(Collected data entries)
------------------------------------------------
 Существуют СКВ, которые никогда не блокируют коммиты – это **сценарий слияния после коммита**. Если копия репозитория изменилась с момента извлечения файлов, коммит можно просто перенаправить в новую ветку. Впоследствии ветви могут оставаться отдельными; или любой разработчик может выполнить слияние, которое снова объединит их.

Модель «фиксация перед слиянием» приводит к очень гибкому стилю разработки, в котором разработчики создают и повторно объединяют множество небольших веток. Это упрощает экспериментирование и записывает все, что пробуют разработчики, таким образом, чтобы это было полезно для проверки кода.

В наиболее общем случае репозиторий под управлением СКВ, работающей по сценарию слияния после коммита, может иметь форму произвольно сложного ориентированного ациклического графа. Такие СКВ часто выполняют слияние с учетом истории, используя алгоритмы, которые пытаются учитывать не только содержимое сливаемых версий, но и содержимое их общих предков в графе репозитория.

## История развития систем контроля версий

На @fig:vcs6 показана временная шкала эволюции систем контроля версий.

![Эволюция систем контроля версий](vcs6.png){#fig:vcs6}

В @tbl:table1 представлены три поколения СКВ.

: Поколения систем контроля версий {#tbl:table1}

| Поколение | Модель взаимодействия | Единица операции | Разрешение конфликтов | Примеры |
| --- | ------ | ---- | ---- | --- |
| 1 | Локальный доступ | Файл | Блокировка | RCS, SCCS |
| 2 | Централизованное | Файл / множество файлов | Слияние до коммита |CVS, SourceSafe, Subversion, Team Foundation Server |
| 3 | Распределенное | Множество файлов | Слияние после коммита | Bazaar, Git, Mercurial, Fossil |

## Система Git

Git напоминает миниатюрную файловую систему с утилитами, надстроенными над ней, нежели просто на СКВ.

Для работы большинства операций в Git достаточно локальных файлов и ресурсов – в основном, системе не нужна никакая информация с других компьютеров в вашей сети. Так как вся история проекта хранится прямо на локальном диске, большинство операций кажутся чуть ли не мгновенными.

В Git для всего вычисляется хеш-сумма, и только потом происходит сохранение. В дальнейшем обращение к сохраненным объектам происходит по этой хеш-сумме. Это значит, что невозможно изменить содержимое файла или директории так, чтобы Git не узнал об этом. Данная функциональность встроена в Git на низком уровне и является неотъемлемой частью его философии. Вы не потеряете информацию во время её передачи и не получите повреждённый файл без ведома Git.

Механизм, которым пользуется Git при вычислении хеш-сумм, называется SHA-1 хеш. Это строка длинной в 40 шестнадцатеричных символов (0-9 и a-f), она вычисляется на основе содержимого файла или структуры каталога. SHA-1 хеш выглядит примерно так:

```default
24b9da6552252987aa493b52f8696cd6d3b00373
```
------------------------------------------------
■ What the task asks ■
Make an exact copy of all the data.

■ Your response ■
 Существуют СКВ, которые никогда не блокируют коммиты – это **сценарий слияния после коммита**. Если копия репозитория изменилась с момента извлечения файлов, коммит можно просто перенаправить в новую ветку. Впоследствии ветви могут оставаться отдельными; или любой разработчик может выполнить слияние, которое снова объединит их.

Модель «фиксация перед слиянием» приводит к очень гибкому стилю разработки, в котором разработчики создают и повторно объединяют множество небольших веток. Это упрощает экспериментирование и записывает все, что пробуют разработчики, таким образом, чтобы это было полезно для проверки кода.

В наиболее общем случае репозиторий под управлением СКВ, работающей по сценарию слияния после коммита, может иметь форму произвольно сложного ориентированного ациклического графа. Такие СКВ часто выполняют слияние с учетом истории, используя алгоритмы, которые пытаются учитывать не только содержимое сливаемых версий, но и содержимое их общих предков в графе репозитория.

## История развития систем контроля версий

На @fig:vcs6 показана временная шкала эволюции систем контроля версий.

![Эволюция систем контроля версий](vcs6.png){#fig:vcs6}

В @tbl:table1 представлены три поколения СКВ.

: Поколения систем контроля версий {#tbl:table1}

| Поколение | Модель взаимодействия | Единица операции | Разрешение конфликтов | Примеры |
| --- | ------ | ---- | ---- | --- |
| 1 | Локальный доступ | Файл | Блокировка | RCS, SCCS |
| 2 | Централизованное | Файл / множество файлов | Слияние до коммита |CVS, SourceSafe, Subversion, Team Foundation Server |
| 3 | Распределенное | Множество файлов | Слияние после коммита | Bazaar, Git, Mercurial, Fossil |

## Система Git

Git напоминает миниатюрную файловую систему с утилитами, надстроенными над ней, нежели просто на СКВ.

Для работы большинства операций в Git достаточно локальных файлов и ресурсов – в основном, системе не нужна никакая информация с других компьютеров в вашей сети. Так как вся история проекта хранится прямо на локальном диске, большинство операций кажутся чуть ли не мгновенными.

В Git для всего вычисляется хеш-сумма, и только потом происходит сохранение. В дальнейшем обращение к сохраненным объектам происходит по этой хеш-сумме. Это значит, что невозможно изменить содержимое файла или директории так, чтобы Git не узнал об этом. Данная функциональность встроена в Git на низком уровне и является неотъемлемой частью его философии. Вы не потеряете информацию во время её передачи и не получите повреждённый файл без ведома Git.

Механизм, которым пользуется Git при вычислении хеш-сумм, называется SHA-1 хеш. Это строка длинной в 40 шестнадцатеричных символов (0-9 и a-f), она вычисляется на основе содержимого файла или структуры каталога. SHA-1 хеш выглядит примерно так:

```default
24b9da6552252987aa493b52f8696cd6d3b00373
```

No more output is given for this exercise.